Einstein et l'univers: Une lueur dans le mystère des choses
Part 7
Nous voilà bien loin des idées naguère courantes. Lavoisier nous a enseigné que la matière ne peut se créer ni se détruire, qu'elle se conserve. Ce qu'il a voulu dire par là, c'est que la masse est invariable, et il l'a vérifié avec la balance. Et voici maintenant que les corps n'ont peut-être plus de masse,—si elle est entièrement d'origine électro-magnétique,—et voici en tout cas que cette masse n'est plus invariable. Cela ne veut pas dire que la loi de Lavoisier n'ait plus de sens. Il subsiste quelque chose qui se confond avec la masse aux petites vitesses. Mais enfin notre conception de la matière est violemment bouleversée. Ce que nous appelions matière, c'était avant tout la masse, qui était en elle ce qui nous semblait de plus tangible à la fois et de plus durable. Et maintenant cette masse n'existe pas plus que le temps et l'espace où nous croyions pouvoir la situer! Ces réalités n'étaient que des fantômes....
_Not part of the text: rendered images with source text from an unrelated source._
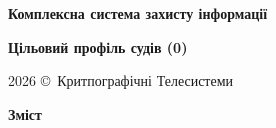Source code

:\documentclass{article}
\newcommand\HUGE[1]{\fontsize{40}{40}\selectfont #1}
\begin{document}
\pagestyle{fancy}

\begin{titlepage}
  \AddToShipoutPictureBG*{\AtPageLowerLeft{\color{nato}\rule{\paperwidth}{\paperheight}}}
  \color{white}\thispagestyle{empty}\vspace*{4cm}\centering
  {\Huge  \textbf{Комплексна система захисту інформації} \par} \vspace{2cm}
  {\HUGE  \textbf{Цільовий профіль судів (0)} \par} \vspace{2.5cm}
  \vfill
  {\large 2026 \copyright\ Критпографічні Телесистеми \par}
\end{titlepage}

\newpage

\begin{center}
  {\Huge\color{nato}\bfseries Зміст\par}
\end{center}
\vspace{40pt}
\tableofcontents

\begin{abstract}
Цільовий профіль безпеки (ЦПБ) — індивідуальний для конкретної системи підприємства. Саме на його основі створюється/модернізується КЗЗІ. Включає лише додаткові вимоги (відмінності) відносно Галузевого профілю.
\end{abstract}
\end{document}
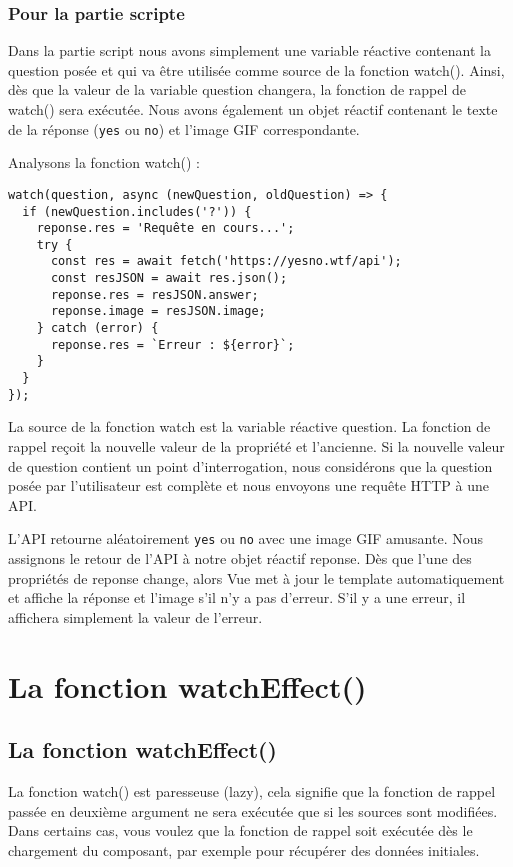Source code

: \subsubsection{Pour la partie {\color{monOrange}scripte}}
Dans la partie script nous avons simplement une variable réactive contenant la question posée et qui va être utilisée comme source de la fonction {\color{monOrange}watch()}. Ainsi, dès que la valeur de la variable question changera, la fonction de rappel de watch() sera exécutée. Nous avons également un objet réactif contenant le texte de la réponse ({\tt yes} ou {\tt no}) et l'image GIF correspondante.

Analysons la fonction watch() :
\begin{verbatim}
watch(question, async (newQuestion, oldQuestion) => {
  if (newQuestion.includes('?')) {
    reponse.res = 'Requête en cours...';
    try {
      const res = await fetch('https://yesno.wtf/api');
      const resJSON = await res.json();
      reponse.res = resJSON.answer;
      reponse.image = resJSON.image;
    } catch (error) {
      reponse.res = `Erreur : ${error}`;
    }
  }
});
\end{verbatim}
La source de la fonction {\color{monOrange}watch} est la variable réactive {\color{monOrange}question}. La fonction de rappel reçoit la nouvelle valeur de la propriété et l'ancienne. Si la nouvelle valeur de {\color{monOrange}question} contient un point d'interrogation, nous considérons que la question posée par l'utilisateur est complète et nous envoyons une requête HTTP à une API.

L'API retourne aléatoirement {\tt yes} ou {\tt no} avec une image GIF amusante. Nous assignons le retour de l'API à notre objet réactif {\color{monOrange}reponse}. Dès que l'une des propriétés de reponse change, alors {\color{monOrange}Vue} met à jour le {\color{monOrange}template} automatiquement et affiche la réponse et l'image s'il n'y a pas d'erreur. S'il y a une erreur, il affichera simplement la valeur de l'erreur.

\section{La fonction watchEffect()}
\subsection{La fonction {\color{monOrange}watchEffect()}}
La fonction {\color{monOrange}watch()} est paresseuse ({\color{monOrange}lazy}), cela signifie que la fonction de rappel passée en deuxième argument ne sera exécutée que si les sources sont modifiées. Dans certains cas, vous voulez que la fonction de rappel soit exécutée dès le chargement du composant, par exemple pour récupérer des données initiales.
Qu'on me pardonne ce que cet exposé a d'un peu ardu. Mais la nouvelle mécanique nous ouvre des horizons si étrangement nouveaux qu'elle vaut mieux qu'un regard dédaigneux et rapide. Pour contempler un vaste paysage dans un monde inexploré, il ne faut pas hésiter, même au prix d'un essoufflement passager, à grimper parfois une côte un peu rude.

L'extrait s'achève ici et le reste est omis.